As a boy I experienced some of this hostility. When I cycled around Dublin 4 wearing a poppy on my school blazer, I got showered with pebbles from corner boys. I salute the courage of those poppy sellers, mostly women, who braved insult and the threat of violence on the streets of Dublin in those narrow days. It was a stinging realisation that the simple flower I wore in my lapel in memory of my father and uncle, who had each been decorated in both wars, could innocently provoke such antagonism.

The cultural battle lines seemed to be drawn along sectarian lines. Protestants by and large wore the poppy on Remembrance Day, Roman Catholics by and large did not. In the 1950s and 1960s it would have been easy to conclude that participation in the two world wars was in Irish terms the aberration of a cultural minority. This was confirmed by DeValera's shrewd policy of neutrality in the second World War.

Were it not for courageous figures like Gay Byrne, this paper's former columnist Kevin Myers, Paddy Harte TD and also the playwright Frank McGuinness, whose play Observe the Sons of Ulster Marching towards the Somme electrified our dormant conscience, it might have been conveniently forgotten that the overwhelming number of those Irish men and women who gave their lives for what they genuinely saw as a battle against tyranny were ordinary decent Roman Catholic Irish people.

The first World War marked a watershed in the European consciousness. It was the last time that the horrors of war could be successfully masked under the blanket bravado of chivalry. Pádraig Pearse was not the only European figure in the early days of the last century to be infected by an heroic blood lust.

Poets such as Brooke, Sassoon and Owen, who came to be known collectively as the war poets, charted the shift from bombastic imperial rhetoric to a full realisation of the indiscriminate misery and terror of modern mechanised conflict.

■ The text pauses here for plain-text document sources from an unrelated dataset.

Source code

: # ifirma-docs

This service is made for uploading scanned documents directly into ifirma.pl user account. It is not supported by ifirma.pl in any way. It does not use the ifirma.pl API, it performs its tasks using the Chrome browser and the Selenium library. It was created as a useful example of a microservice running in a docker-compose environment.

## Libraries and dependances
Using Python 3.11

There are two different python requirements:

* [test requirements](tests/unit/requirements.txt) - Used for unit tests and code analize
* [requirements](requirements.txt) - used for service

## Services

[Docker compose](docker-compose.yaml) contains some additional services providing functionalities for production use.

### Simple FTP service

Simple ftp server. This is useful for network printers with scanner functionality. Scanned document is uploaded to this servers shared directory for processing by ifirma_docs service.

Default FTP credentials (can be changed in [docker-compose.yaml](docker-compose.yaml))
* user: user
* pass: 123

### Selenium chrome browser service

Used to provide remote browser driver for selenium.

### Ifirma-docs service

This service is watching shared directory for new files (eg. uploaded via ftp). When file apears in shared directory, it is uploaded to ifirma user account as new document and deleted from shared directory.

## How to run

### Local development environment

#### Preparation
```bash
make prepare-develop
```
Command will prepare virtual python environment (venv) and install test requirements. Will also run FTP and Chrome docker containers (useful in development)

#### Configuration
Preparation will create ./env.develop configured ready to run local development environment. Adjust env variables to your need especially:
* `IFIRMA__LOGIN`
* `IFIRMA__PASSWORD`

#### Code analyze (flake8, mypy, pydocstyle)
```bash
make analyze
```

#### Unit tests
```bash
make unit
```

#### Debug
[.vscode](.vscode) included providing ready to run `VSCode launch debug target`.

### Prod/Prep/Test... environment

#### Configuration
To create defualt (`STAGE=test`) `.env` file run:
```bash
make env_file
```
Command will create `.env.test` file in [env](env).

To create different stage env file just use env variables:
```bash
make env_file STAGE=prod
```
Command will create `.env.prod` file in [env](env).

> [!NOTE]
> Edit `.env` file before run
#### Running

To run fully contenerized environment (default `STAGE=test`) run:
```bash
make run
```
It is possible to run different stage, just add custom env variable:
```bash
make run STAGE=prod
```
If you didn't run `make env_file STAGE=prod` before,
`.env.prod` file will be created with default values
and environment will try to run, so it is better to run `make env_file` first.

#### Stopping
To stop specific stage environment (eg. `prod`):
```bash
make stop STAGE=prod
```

The proud waving of a Union Jack was torn away to reveal the chemical foam issuing from the froth-corrupted lungs of bewildered young soldiers. Those who had a quick death from a bullet were lucky. Many survived for 60 years or more still suffering from the effects of chemical weapons. The 1920s saw the streets of London swarming with crippled Tommies begging for sustenance from those who benefited from and had largely forgotten their sacrifice.

It was in an effort to sustain these innocent victims that the Earl Haig Poppy Fund was established, and it is in memory of these victims that even antiwar activists like myself can wear the poppy with pride.

The exigencies of the conduct of war often conceal great injustice. Some years ago I was contacted by the Shot at Dawn Committee seeking justice for a group of young Irish men summarily executed for cowardice or mutiny in the first World War. There was a class and ethnic bias in these judicial murders, clearly shown by the disproportionate number of Irish people affected. Many of them were teenagers, terrified, shell-shocked and court martialed simply because they had not instantly obeyed the peremptory orders of the officer class after mind-numbing days in the foot-rot filth of the trenches. I very much welcome the fact that in the last week the British parliament has belatedly conferred a pardon upon these men.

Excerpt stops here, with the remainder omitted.